-----BEGIN PGP SIGNED MESSAGE----- Hash: SHA256
Hi all,
While working on peer-to-peer hidden services I've been wondering how long two clients need to wait before arriving at the same view of the Tor network. The answer, which I find surprising, is that this is never guaranteed to happen. Here's why.
In what follows I'll assume that the interval between network consensuses being published is one hour, but the conclusions remain the same if the interval is longer or shorter - just change the units. I'll use "1:00 consensus" to mean a consensus that becomes valid at 1:00, is fresh until 2:00, and is valid until 4:00.
According to dir-spec.txt, each directory cache downloads the 1:00 consensus at a randomly chosen time between 1:00 and 1:30. Each client replaces the 1:00 consensus with a newer consensus at a randomly chosen time between 2:45 and 3:51. (The precise endpoint is 3:50:37.5, due to a calculation described in section 5.1 of the spec. I'm curious to know the origin of that calculation.)
Some observations:
1. The period when clients are replacing each consensus slightly overlaps the period when they're replacing the previous consensus. For about five and a half minutes of every hour there are twice as many clients replacing their consensuses, so directory caches will experience greater load during this period.
How much greater? We can divide clients that are downloading the consensus into three groups:
A. Clients that have never downloaded a consensus.
B. Clients that are replacing a consensus that's no longer valid.
C. Clients that are replacing a valid consensus with a newer consensus.
Clients in group A bypass the directory caches and hit the authorities, so they don't contribute to load on the caches. Clients in group B have just started up and loaded an expired consensus from disk. These clients are equally likely to hit the caches at any point in the consensus interval (although the load will vary by time of day, day of week, etc). Clients in group C are twice as likely to hit the caches between 45 minutes and 51 minutes past the hour as at any other time, due to the overlap between replacement intervals. So unless group C is dwarfed by group B, we should see a noticeable increase in load on the caches between 45 and 51 minutes past the hour. (If group C is dwarfed by group B then the increase will be lost in the noise.)
If you run a directory cache, do your logs show that pattern?
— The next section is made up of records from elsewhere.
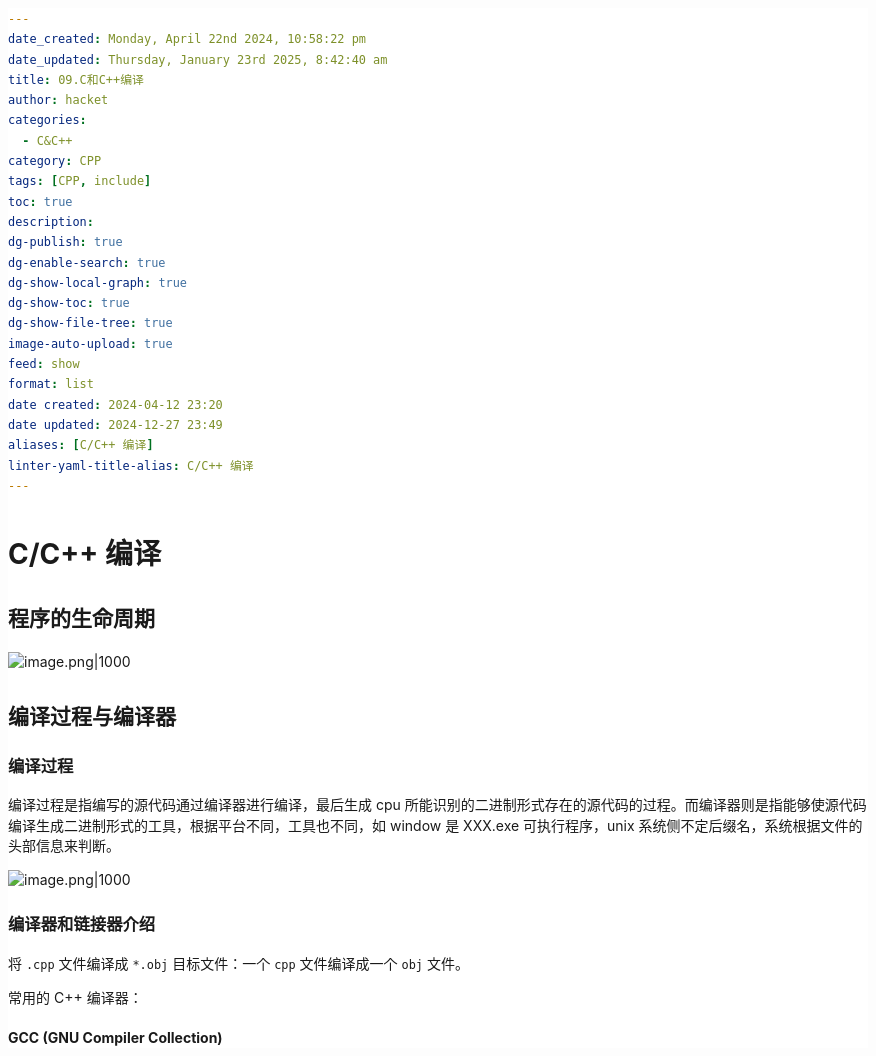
 ```yaml
---
date_created: Monday, April 22nd 2024, 10:58:22 pm
date_updated: Thursday, January 23rd 2025, 8:42:40 am
title: 09.C和C++编译
author: hacket
categories:
  - C&C++
category: CPP
tags: [CPP, include]
toc: true
description: 
dg-publish: true
dg-enable-search: true
dg-show-local-graph: true
dg-show-toc: true
dg-show-file-tree: true
image-auto-upload: true
feed: show
format: list
date created: 2024-04-12 23:20
date updated: 2024-12-27 23:49
aliases: [C/C++ 编译]
linter-yaml-title-alias: C/C++ 编译
---
```


# C/C++ 编译

## 程序的生命周期

![image.png|1000](https://raw.githubusercontent.com/hacket/ObsidianOSS/master/obsidian202404260824187.png)

## 编译过程与编译器

### 编译过程

编译过程是指编写的源代码通过编译器进行编译，最后生成 cpu 所能识别的二进制形式存在的源代码的过程。而编译器则是指能够使源代码编译生成二进制形式的工具，根据平台不同，工具也不同，如 window 是 XXX.exe 可执行程序，unix 系统侧不定后缀名，系统根据文件的头部信息来判断。

![image.png|1000](https://raw.githubusercontent.com/hacket/ObsidianOSS/master/obsidian202404260824752.png)

### 编译器和链接器介绍

将 `.cpp` 文件编译成 `*.obj` 目标文件：一个 `cpp` 文件编译成一个 `obj` 文件。

常用的 C++ 编译器：

#### **GCC (GNU Compiler Collection)**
2. The time a client chooses for replacing a newly downloaded consensus may be earlier than the time it chose for replacing the previous consensus. Again, this is due to the overlap between replacement intervals: a client may replace the 1:00 consensus at 3:48 and then choose 3:47 as the random time to replace the newly downloaded 2:00 consensus.
What happens in that case? I haven't looked at the code, but I'm going to speculate that it doesn't explode in flames or travel through time. A reasonable way to handle the situation would be to round up the replacement time to the present time - in other words, to replace the newly downloaded consensus immediately. If that guess is correct, the extra load during the overlap between replacement intervals will get squeezed towards the end of the overlap, as replacement times occasionally get rounded up but never get rounded down. Some clients will download two consensuses back-to-back during the overlap.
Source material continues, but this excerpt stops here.